JD.com restructures amid rising competition, slower growth and investor concerns
- The overhaul will divide JD Mall, the e-commerce company’s main revenue driver, into three segments
China’s second largest e-commerce player, JD.com, has announced a restructuring of its main shopping site and the creation of an office of the chief executive to better serve its customer-centric strategy and allay investor concerns amid rapid changes in the country’s online shopping industry.
The overhaul will divide JD Mall, the company’s main revenue driver, into three segments, according to an internal document distributed by JD.com’s human resources department on Friday.
Following that initiative, JD.com announced on Wednesday a share repurchase programme that will see the company buy up to US$1 billion of its shares over the next 12 months. The firm said that scheme will be funded from its existing cash balance.

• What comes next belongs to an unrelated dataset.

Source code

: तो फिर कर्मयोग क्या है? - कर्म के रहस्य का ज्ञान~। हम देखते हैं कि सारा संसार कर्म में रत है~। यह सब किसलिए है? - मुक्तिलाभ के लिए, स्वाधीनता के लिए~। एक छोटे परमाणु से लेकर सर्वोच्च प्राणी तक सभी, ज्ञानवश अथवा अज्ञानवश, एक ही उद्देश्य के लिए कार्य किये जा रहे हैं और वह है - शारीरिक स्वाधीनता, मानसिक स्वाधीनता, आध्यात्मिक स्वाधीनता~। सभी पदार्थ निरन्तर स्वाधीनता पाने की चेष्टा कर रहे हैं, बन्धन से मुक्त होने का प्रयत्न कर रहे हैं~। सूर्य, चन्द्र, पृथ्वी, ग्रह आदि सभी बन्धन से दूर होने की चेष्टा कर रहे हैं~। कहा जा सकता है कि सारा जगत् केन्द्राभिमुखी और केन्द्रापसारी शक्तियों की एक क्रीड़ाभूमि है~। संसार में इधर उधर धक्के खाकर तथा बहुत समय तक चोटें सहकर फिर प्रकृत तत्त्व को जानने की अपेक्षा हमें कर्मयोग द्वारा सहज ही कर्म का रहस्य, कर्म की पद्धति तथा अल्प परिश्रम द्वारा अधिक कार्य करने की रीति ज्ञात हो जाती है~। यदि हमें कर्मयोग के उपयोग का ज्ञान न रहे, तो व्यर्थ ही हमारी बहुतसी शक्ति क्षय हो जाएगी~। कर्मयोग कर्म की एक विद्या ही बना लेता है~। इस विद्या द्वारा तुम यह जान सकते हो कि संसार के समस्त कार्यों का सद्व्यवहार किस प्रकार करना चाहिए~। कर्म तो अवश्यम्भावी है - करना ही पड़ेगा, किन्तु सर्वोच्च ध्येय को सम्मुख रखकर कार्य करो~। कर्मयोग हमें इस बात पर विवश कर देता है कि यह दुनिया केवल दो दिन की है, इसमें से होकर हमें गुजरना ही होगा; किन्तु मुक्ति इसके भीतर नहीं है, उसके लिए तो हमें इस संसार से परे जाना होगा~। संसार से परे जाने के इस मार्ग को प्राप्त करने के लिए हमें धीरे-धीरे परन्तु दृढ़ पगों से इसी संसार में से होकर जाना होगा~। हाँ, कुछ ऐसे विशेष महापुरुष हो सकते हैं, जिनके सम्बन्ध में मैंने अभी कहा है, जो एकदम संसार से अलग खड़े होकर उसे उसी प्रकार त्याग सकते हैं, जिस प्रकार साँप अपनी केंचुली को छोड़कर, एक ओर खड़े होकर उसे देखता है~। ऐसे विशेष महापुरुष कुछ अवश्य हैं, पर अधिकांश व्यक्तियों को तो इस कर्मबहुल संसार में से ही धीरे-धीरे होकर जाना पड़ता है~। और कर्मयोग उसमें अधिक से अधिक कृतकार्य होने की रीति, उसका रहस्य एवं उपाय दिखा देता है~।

On its restructuring, the new JD Mall segments include a unit responsible for understanding customer behaviour and market changes, another to provide services to satisfy customer demands, and a third to handle infrastructure-building, service support and risk management, according to the documents, which were provided to media upon request on Wednesday.
The new business segments will report directly to Xu Lei, who took on the role of rotating chief executive for JD Mall last year, in a move considered unusual in a company tightly controlled by founder Richard Liu Qiangdong. The internal document also reveals the establishment of a new Chief Executive’s Office to coordinate the company’s major reorganisation and business reforms, without naming members of the office.
“The aim of JD Mall’s business restructuring is to signal that JD is diversifying its management team and to comfort investors that the key-man risk is reducing within the company,” said Li Yi, chief fellow at the Shanghai Academy of Social Sciences. “However, JD is tightly controlled by its founder Liu and that reality will not change under any kind of business restructuring.”